» **Exercise aim**
Look through the data that follows and copy each line with the string "sigma".

» **Data supplied**

Segment Open

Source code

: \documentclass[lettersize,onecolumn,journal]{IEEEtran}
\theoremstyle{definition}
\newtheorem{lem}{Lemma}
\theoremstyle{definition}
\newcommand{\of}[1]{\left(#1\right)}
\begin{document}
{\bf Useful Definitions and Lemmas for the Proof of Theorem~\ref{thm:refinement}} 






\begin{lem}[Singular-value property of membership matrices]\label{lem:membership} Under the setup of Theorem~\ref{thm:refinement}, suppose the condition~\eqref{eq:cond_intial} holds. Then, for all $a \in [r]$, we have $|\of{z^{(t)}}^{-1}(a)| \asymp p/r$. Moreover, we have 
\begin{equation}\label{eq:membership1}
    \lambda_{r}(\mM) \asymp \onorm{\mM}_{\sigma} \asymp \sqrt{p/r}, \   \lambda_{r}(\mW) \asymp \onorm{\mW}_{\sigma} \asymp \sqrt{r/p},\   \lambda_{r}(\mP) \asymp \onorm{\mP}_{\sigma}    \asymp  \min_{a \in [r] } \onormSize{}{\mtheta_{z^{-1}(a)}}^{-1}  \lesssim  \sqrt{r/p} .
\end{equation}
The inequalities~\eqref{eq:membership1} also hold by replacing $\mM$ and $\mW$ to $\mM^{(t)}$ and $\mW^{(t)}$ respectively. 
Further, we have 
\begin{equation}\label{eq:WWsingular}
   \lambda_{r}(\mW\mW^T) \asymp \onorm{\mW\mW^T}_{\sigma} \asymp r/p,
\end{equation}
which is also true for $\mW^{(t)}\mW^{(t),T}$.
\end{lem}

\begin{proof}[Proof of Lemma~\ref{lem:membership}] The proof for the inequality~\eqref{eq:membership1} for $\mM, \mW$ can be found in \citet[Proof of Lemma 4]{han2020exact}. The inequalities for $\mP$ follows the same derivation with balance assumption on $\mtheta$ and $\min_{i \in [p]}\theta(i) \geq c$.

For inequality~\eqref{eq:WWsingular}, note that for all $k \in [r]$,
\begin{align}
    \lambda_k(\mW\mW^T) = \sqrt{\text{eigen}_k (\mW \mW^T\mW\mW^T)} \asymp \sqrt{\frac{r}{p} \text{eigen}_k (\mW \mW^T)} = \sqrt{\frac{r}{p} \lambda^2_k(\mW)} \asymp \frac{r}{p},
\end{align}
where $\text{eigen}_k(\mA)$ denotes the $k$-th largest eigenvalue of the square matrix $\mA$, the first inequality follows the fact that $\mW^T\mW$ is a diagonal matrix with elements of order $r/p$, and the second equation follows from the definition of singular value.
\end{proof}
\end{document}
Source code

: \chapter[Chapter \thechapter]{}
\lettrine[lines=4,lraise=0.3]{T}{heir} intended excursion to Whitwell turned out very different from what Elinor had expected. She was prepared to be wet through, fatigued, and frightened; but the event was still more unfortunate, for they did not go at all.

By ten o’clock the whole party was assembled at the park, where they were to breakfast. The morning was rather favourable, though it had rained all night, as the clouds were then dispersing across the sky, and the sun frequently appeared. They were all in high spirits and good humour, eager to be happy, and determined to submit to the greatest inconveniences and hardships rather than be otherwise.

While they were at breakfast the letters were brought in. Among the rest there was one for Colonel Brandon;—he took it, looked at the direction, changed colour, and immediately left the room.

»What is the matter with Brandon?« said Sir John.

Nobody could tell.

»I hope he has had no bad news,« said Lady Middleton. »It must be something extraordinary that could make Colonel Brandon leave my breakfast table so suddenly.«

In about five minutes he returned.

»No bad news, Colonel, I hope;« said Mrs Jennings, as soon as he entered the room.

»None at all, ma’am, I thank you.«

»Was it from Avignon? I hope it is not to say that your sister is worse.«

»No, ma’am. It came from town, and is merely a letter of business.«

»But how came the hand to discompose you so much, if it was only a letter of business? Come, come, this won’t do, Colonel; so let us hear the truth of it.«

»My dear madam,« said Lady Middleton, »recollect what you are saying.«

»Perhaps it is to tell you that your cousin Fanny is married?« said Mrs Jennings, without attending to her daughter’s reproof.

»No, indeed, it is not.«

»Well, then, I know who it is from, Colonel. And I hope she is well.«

Segment Closed

» **Completed exercise**
    \lambda_{r}(\mM) \asymp \onorm{\mM}_{\sigma} \asymp \sqrt{p/r}, \   \lambda_{r}(\mW) \asymp \onorm{\mW}_{\sigma} \asymp \sqrt{r/p},\   \lambda_{r}(\mP) \asymp \onorm{\mP}_{\sigma}    \asymp  \min_{a \in [r] } \onormSize{}{\mtheta_{z^{-1}(a)}}^{-1}  \lesssim  \sqrt{r/p} .
   \lambda_{r}(\mW\mW^T) \asymp \onorm{\mW\mW^T}_{\sigma} \asymp r/p,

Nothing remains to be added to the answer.